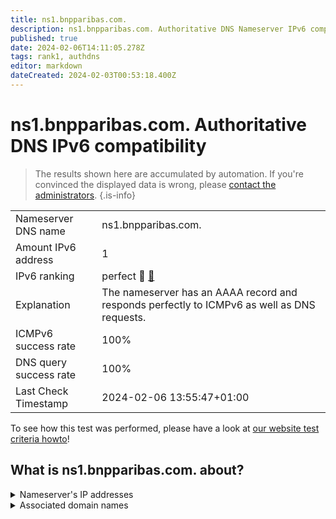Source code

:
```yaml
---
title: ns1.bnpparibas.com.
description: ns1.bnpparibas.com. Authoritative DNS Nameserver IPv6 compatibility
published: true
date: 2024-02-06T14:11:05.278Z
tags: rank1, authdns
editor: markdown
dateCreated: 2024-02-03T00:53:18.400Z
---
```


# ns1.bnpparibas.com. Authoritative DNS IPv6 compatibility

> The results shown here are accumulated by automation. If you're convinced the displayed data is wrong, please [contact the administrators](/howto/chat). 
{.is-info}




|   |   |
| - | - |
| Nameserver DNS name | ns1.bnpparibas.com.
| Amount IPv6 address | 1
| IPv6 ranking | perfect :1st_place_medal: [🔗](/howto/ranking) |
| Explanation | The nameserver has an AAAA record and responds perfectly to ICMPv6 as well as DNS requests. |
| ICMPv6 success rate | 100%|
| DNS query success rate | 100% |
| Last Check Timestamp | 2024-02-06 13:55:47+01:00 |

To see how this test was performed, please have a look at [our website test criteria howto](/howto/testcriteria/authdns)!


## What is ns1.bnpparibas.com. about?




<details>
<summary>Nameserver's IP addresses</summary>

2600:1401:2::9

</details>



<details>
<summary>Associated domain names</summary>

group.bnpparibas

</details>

...

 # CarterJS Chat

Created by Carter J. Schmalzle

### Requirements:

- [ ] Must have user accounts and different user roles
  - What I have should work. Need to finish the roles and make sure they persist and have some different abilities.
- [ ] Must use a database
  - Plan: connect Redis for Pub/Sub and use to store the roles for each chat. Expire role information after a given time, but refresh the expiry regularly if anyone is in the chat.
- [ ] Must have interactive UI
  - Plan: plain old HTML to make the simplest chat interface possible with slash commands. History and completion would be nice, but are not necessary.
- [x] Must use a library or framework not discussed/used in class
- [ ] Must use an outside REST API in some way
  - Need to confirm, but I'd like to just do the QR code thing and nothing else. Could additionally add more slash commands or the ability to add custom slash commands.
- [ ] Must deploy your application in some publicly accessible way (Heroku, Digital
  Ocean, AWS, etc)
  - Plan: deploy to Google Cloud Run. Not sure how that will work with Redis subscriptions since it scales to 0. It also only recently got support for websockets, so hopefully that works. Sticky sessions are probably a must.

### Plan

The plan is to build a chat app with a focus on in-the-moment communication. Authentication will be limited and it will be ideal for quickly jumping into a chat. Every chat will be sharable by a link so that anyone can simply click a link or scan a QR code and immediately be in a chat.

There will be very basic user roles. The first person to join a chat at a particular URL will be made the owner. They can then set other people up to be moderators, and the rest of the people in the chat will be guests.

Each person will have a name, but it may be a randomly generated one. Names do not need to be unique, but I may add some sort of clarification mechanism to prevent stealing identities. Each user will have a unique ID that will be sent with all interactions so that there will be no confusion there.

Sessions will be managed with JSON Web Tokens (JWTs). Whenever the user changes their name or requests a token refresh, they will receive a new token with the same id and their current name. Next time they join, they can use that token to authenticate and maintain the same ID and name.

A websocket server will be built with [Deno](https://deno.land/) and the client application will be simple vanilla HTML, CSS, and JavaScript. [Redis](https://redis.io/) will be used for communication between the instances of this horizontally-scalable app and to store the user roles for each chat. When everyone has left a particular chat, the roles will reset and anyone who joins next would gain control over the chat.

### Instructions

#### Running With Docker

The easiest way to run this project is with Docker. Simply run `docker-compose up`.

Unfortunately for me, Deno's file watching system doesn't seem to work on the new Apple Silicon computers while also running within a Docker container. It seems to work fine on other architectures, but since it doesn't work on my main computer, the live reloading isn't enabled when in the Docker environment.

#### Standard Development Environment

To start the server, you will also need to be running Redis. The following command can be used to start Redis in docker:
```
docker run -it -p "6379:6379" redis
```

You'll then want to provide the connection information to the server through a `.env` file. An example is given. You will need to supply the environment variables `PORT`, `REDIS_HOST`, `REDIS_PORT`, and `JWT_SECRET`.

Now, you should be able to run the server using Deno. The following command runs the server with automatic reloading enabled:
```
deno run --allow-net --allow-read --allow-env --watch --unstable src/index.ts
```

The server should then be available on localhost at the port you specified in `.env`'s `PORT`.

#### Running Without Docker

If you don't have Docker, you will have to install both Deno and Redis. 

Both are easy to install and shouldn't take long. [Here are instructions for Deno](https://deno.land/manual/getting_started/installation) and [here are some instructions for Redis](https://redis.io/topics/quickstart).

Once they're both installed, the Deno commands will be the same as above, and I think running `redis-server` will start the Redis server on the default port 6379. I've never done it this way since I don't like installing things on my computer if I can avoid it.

Problem » Every line holding the word "authdns" should be copied out of the material.

Completed task »
tags: rank1, authdns
To see how this test was performed, please have a look at [our website test criteria howto](/howto/testcriteria/authdns)!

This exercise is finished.